Tommy Soderstrom replaced Roussel in net for the second period and the Flyers spent the remainder of the game trying to chip away at the Flames lead. Rod Brind’Amour scored late in the second period to cut the lead to 3-2, and Brent Fedyk scored a third period power play goal to tie the game at 4-4.
Neither team scored in the five-minute overtime and the game ended as a tie. The outcome got even worse for the Flames after Roberts was hurt in overtime off a collision with Garry Galley.
The Flames played the game with an odd configuration of eight defenders and 10 forwards, and forward Brian Skrudland dressed but barely played after suffering an injury in warm-up.
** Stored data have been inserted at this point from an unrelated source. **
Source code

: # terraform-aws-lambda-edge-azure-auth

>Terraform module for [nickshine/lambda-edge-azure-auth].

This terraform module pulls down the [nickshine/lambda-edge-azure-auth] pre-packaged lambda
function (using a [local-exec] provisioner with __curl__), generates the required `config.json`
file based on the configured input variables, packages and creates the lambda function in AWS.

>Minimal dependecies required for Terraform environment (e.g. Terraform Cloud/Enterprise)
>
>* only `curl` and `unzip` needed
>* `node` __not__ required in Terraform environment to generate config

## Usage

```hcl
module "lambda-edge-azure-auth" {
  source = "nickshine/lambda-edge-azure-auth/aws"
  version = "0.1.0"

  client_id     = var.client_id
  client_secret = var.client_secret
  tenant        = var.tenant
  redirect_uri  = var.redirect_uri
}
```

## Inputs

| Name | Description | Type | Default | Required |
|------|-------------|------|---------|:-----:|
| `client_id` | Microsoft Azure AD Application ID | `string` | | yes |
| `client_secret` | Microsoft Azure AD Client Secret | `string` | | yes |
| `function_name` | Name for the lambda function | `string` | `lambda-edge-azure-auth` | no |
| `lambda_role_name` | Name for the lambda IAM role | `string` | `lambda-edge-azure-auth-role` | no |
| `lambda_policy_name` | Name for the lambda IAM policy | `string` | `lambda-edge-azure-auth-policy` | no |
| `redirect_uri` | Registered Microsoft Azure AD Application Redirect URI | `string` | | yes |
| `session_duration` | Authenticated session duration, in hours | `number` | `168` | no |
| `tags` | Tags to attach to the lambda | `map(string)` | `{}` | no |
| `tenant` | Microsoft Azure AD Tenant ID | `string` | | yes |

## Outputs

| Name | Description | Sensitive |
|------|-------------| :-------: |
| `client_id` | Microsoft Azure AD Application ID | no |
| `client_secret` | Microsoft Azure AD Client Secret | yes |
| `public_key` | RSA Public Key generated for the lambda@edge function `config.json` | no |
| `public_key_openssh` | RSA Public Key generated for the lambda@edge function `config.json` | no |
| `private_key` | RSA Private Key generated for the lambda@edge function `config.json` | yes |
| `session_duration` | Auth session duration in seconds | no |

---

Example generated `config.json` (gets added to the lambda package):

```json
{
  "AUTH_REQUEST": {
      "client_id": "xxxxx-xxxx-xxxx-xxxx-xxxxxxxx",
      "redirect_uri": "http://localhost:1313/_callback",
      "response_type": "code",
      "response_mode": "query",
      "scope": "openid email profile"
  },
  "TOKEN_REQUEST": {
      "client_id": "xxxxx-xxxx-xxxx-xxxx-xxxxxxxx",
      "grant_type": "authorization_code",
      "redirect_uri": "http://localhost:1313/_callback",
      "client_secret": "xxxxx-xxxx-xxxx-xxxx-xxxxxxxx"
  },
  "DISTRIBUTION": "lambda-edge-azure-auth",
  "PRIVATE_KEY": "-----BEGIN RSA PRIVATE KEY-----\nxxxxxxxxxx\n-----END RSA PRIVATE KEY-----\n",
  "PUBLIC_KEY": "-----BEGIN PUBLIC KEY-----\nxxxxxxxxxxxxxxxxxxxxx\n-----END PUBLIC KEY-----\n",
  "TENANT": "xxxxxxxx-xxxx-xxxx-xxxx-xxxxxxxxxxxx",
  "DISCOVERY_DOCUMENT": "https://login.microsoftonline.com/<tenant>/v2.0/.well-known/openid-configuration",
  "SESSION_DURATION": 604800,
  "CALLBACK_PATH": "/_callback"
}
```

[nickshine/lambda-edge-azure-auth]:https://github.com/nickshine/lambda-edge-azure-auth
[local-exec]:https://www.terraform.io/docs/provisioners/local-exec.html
The game was widely criticized as… bad. The Calgary Herald‘s Eric Duhatschek filed a game story that included the phrases “no-hitter” and “sloppy,” noted that the puck hardly settled down, and reported a 27-minute delay to start the game due to difficulty figuring out how to install the pegs to secure the nets. (His gamer also noted the nets were set a foot too far back at either end.)
In a separate piece by Duhatschek, the way the boards and glass were set up in the arena were called “dangerous” by several players due to the presence of steel plates and protruding bolts holding the glass in place. Oh, and the game was attended by just 7,900 fans.
Roberts missed the next 26 games due to his leg injury. There was no supplemental discipline on the play, in part due to the poor quality of the set-up in Riverfront Coliseum making video review extremely difficult.
Neutral site games returned in 1993-94, but not to Cincinnati.